The deadlock was resolved after a flurry of efforts including a visit by the head of Israel’s Shin Bet security agency, Nadav Argaman, to Amman on Monday followed by a phone call between Netanyahu and King Abdullah II.
Mourners on Tuesday accompanied Jawawdeh’s coffin from Wihdat city, home to a large Palestinian refugee camp east of Amman, towards the cemetery in nearby Umm al-Hiran where he was buried.
They carried pictures of the teenager along with Palestinian and Jordanian flags.
In addition to cries of “Death to Israel,” they also chanted: “We will go to Jerusalem as martyrs by the millions.”
Jawawdeh’s uncle, Sami, said the family was urging Jordan’s King Abdullah II to avenge his death “because he is the one who can decide in such matters.”
“Mohammed’s blood did not flow in vain,” he added, saying it paved the way for Israel’s removal early Tuesday of metal detectors at entrances to Jerusalem’s Temple Mount compound.
On Tuesday, Safadi had said that Jordan did not strike “deals” or hold “negotiations” with Israel over the shooting, but upheld its international obligations.
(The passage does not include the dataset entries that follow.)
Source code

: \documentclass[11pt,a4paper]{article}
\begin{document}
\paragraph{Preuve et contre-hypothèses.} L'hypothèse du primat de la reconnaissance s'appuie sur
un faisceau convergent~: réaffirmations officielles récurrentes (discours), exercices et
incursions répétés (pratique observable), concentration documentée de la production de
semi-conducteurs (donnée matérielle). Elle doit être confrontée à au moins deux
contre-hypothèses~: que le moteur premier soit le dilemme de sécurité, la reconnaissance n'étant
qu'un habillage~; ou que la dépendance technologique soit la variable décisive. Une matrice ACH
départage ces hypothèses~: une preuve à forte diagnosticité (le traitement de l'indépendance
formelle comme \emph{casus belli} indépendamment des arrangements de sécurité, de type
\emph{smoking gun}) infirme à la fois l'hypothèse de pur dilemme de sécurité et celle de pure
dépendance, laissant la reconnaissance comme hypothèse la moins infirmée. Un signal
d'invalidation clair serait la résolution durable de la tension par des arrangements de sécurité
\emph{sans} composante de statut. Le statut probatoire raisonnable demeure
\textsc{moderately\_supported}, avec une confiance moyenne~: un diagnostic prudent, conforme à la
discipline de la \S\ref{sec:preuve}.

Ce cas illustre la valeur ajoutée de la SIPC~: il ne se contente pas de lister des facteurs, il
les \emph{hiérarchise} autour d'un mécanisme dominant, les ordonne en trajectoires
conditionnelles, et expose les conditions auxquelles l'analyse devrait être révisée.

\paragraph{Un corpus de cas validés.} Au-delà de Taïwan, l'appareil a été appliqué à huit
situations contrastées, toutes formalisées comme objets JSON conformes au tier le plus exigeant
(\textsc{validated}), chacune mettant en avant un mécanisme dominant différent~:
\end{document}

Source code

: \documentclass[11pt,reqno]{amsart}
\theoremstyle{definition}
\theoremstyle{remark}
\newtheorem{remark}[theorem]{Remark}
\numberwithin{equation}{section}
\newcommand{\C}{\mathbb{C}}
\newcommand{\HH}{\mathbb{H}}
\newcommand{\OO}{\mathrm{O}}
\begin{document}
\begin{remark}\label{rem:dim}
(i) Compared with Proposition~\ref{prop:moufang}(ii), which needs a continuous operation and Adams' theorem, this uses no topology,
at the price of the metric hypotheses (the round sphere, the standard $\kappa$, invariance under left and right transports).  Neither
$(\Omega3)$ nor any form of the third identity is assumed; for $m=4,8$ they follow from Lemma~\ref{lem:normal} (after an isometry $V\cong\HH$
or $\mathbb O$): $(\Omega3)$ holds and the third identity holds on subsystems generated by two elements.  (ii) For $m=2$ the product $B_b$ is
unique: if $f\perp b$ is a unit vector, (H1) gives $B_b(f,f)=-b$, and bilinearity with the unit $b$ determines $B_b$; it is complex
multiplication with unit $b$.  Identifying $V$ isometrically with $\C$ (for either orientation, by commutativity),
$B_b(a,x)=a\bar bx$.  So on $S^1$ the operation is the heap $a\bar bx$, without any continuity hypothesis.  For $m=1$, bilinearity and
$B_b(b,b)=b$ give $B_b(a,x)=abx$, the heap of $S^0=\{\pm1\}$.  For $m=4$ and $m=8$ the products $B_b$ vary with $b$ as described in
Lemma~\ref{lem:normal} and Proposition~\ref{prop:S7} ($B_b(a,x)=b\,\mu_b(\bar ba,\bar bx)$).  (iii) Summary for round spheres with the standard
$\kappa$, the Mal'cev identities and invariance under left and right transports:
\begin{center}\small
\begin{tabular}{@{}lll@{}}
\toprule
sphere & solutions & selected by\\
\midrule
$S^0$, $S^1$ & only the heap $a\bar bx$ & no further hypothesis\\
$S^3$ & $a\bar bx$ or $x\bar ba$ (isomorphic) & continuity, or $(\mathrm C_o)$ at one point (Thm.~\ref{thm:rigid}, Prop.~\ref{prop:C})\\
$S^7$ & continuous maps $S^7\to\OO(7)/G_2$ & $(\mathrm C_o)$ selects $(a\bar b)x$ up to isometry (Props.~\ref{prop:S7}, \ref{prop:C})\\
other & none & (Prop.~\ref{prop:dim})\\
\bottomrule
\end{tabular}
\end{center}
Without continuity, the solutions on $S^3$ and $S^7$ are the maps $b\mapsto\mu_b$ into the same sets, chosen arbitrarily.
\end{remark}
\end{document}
In an interview with CNN, Safadi panned Israel for its portrayal of events at the embassy compound. “They tried to portray things as if the ambassador and the suspect [the security guard] were under siege, and that they were liberated and celebrated as heroes coming home.”
The Jordanian minister’s anger increased after the Prime Minister’s Office released photos of Netanyahu embracing Ziv during their meeting on Tuesday.
Safadi said it was wrong of Israel to celebrate Ziv and the other embassy staff as returning heroes.
“This is really absurd,” he said. “This is a criminal case and I think it is in everybody’s interest that it is pursued as such.”
He said the Jordanian government had been intent on questioning the Israeli guard before allowing him to leave the country, “and despite his diplomatic immunity we were able to reach an agreement to take his deposition.”
Jordan will pursue the investigation until “the truth is reached and justice is done,” said Safadi, who was flanked at the news conference by the government spokesman and the state minister for legal affairs.
Jordan said on Monday night that its inquiry had established that the Israeli guard opened fire when attacked by the Jordanian youth, and that the confrontation originated in a dispute over the late delivery of furniture.
Israel Radio reported on Tuesday that Israel will pay compensation to the Hamarneh family after it completes its mourning period. It wasn’t immediately clear what sum Israel would pay to the family.